While I think this latest ghastly trend deserves trashing, it’s a bit much to say ‘natural skin will never be more beautiful than during their teens and twenties, nature and evolution have designed it that way’. My skin in my teens and twenties was, like that of many of my mates, a nightmare of greasiness and spots. Designed by nature as part of a hormonal chaos that, like most of us, I was delighted to leave behind.
I’m happy to ban this ad, and all ads flogging makeup and worse to girls under 18. But when it comes to adult women we cannot treat them like children needing protection. And protection by whom? Men? Their female “betters”? If you are old enough to vote, or choose to terminate a pregnancy, then you are old enough to make your own choices about makeup.
As a man, I deeply regret some of the choices some women make (Botox and plastic surgery, for example). I think it’s foolish. Like many men I’m a bit repulsed by aspects of current female culture. But it is their choice to make. I am not their keeper.
Time to ban TikToxic.
Yet more evidence that we live in an upside-down world. Whether a young woman would benefit from a little make-up is an intensely personal question… and it’s their mothers and fathers, not the government, which should be instructing them and enforcing such rules. Why would society overthrow the loving, temporary authority of parents, for the abstracted, self-interested and limitless authority of the state?
A lot of the parents seem to be missing in action. And if mum is getting Botox, what example does that set for her daughters. We are not supposed to disparage women for any of the choices they make, so there is no countervailing social pressure. What to do?
Whaaaaat??? Back in 1973, every girl I knew in 9th grade wore lip gloss, mascara, and Love’s Baby Soft.
God, I hate Now.
Are you saying it’s a fuss over nothing? And that it’s nothing new?
Well it’s nothing new to the oldsters who accurately recall our preteen years…
And makeup washes off. It’s not like Botox or plastic surgery. And girls do like to copy adults. Perhaps the author is disappointed that nothing has changed. In the olden days there was an idea that make up, heels etc were examples of patriarchal oppression.
The more freedom women gain, the more they seem to freely choose things that second wave feminists saw as evidence of their lack of freedom.
I feel sick.
I don’t know, my parents wouldn’t allow makeup until I was 13 and that was in the late 70’s. At least this is about skin care rather than thick black kohl eyeliner. It’s rather embarrassing to look back at certain photos now…

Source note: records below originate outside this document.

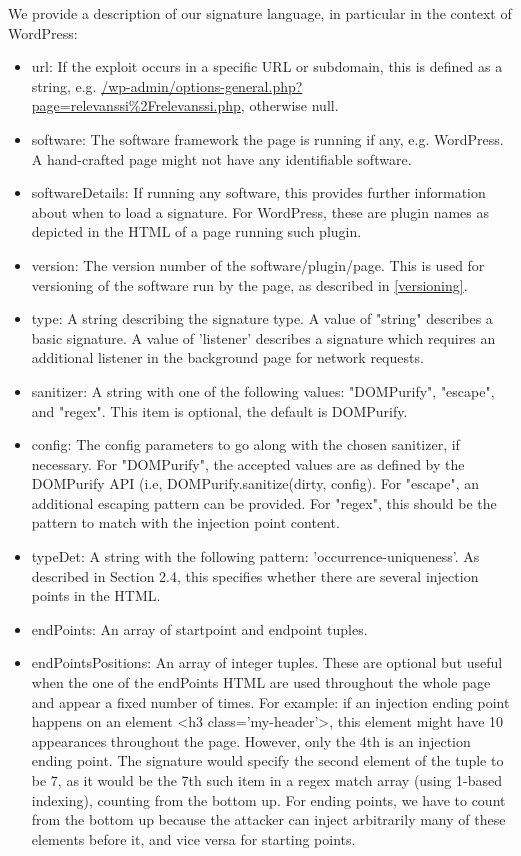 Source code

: We provide a description of our signature language, in particular in the context of WordPress:
\begin{itemize}
	\item
	url: If the exploit occurs in a specific URL or subdomain, this is defined as a string, e.g.
	\url{/wp-admin/options-general.php?page=relevanssi\%2Frelevanssi.php}, otherwise null.
	\item
	software: The software framework the page is running if any, e.g. WordPress. A hand-crafted page
	might not have any identifiable software.
	\item
	softwareDetails: If running any software, this provides further information about when to load a signature. For WordPress, these are plugin names as depicted in the HTML of a page running such plugin.
	\item
	version: The version number of the software/plugin/page. This is used for versioning of the software run by the page, as described in \autoref{versioning}.
	\item 
	type: A string describing the signature type. A value of "string" describes a basic signature. A value of 'listener' describes a signature which requires an additional listener in the background page for network requests.
	\item 
	sanitizer: A string with one of the following values: "DOMPurify", "escape", and "regex". This item is optional, the default is DOMPurify.
	\item
	config: The config parameters to go along with the chosen sanitizer, if necessary. For "DOMPurify", the accepted values are as defined by the DOMPurify API (i.e, DOMPurify.sanitize(dirty, config). For "escape", an additional escaping pattern can be provided. For "regex", this should be the pattern to match with the injection point content.
	\item
	typeDet: A string with the following pattern: 'occurrence-uniqueness'. As described in Section 2.4, this specifies whether there are several injection points in the HTML.
	\item
	endPoints: An array of startpoint and endpoint tuples.
	\item 
	endPointsPositions: An array of integer tuples. These are optional but useful when the one of the endPoints HTML are used throughout the whole page and appear a fixed number of times. For example: if an injection ending point happens on an element <h3 class='my-header'>, this element might have 10 appearances throughout the page. However, only the 4th is an injection ending point. The signature would specify the second element of the tuple to be 7, as it would be the 7th such item in a regex match array (using 1-based indexing), counting from the bottom up. For ending points, we have to count from the bottom up because the attacker can inject arbitrarily many of these elements before it, and vice versa for starting points.
\end{itemize}

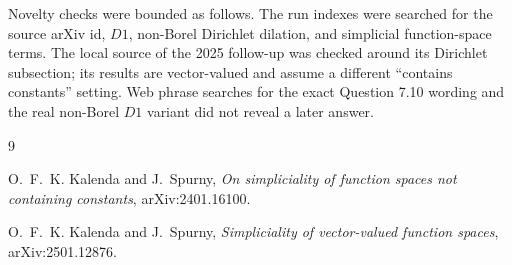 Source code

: \documentclass[11pt]{amsart}
\begin{document}
Novelty checks were bounded as follows.  The run indexes were searched for
the source arXiv id, \(D1\), non-Borel Dirichlet dilation, and simplicial
function-space terms.  The local source of the 2025 follow-up
\cite{KSvector} was checked around its Dirichlet subsection; its results are
vector-valued and assume a different ``contains constants'' setting.  Web
phrase searches for the exact Question 7.10 wording and the real non-Borel
\(D1\) variant did not reveal a later answer.

\begin{thebibliography}{9}

O.~F.~K. Kalenda and J.~Spurny,
\emph{On simpliciality of function spaces not containing constants},
arXiv:2401.16100.

O.~F.~K. Kalenda and J.~Spurny,
\emph{Simpliciality of vector-valued function spaces},
arXiv:2501.12876.

\end{thebibliography}
\end{document}
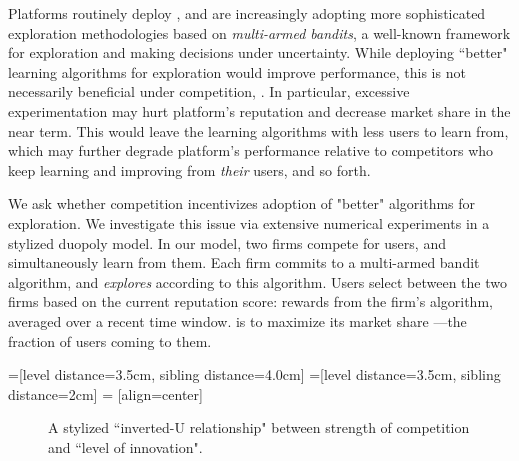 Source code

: \documentclass[letterpaper]{article}
\theoremstyle{definition}
\begin{document}
Platforms routinely deploy , and are increasingly adopting  more sophisticated exploration methodologies based on \emph{multi-armed bandits}, a well-known framework for exploration and making decisions under uncertainty. While deploying ``better" learning algorithms for exploration would improve performance, this is not necessarily beneficial under competition, . In particular, excessive experimentation may hurt platform's reputation and decrease market share in the near term. This would leave the learning algorithms with less users to learn from, which may further degrade platform's performance relative to competitors who keep learning and improving from \emph{their} users, and so forth.

We ask whether competition incentivizes adoption of "better" algorithms for exploration. We investigate this issue via extensive numerical experiments in a stylized duopoly model. In our model, two firms compete for users, and simultaneously learn from them. Each firm commits to a multi-armed bandit algorithm, and \emph{explores} according to this algorithm. Users select between the two firms based on the current reputation score: rewards from the firm's algorithm, averaged over a recent time window.  is to maximize its market share ---the fraction of users coming to them.

=[level distance=3.5cm, sibling distance=4.0cm]
=[level distance=3.5cm, sibling distance=2cm]
 = [align=center]

\begin{figure}
\begin{center}
 \caption{A stylized ``inverted-U relationship" between strength of competition and ``level of innovation".}
\label{fig:inverted-U}
\end{center}
\end{figure}
\end{document}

Despite all the current talk about the gut microbiome, there is little reported on the skin microbiome (not to mention lung microbiome, etc). The skin microbiome – an intricate community of bacteria that play a part in our immune system – is definitely altered by the use of skin ‘care’, bath and beauty chemicals, cleansers, creams, etc. It is well established that some skin diseases are associated with an altered microbial state. How much the disruption of the indigenous skin microflora, through the early use or long-term effects of beauty products, has contributed to skin problems such acne, eczema, dermatitis, rosacea or signs of ageing is unclear. After all, none of the big beauty behemoths are going to invest in studying negative effects are they? Especially as you can make a lot of money on a potion or lotion for said effects. Perhaps best to let children just be children on health grounds as much as anything else. Plain water for washing goes a long way. Just a thought!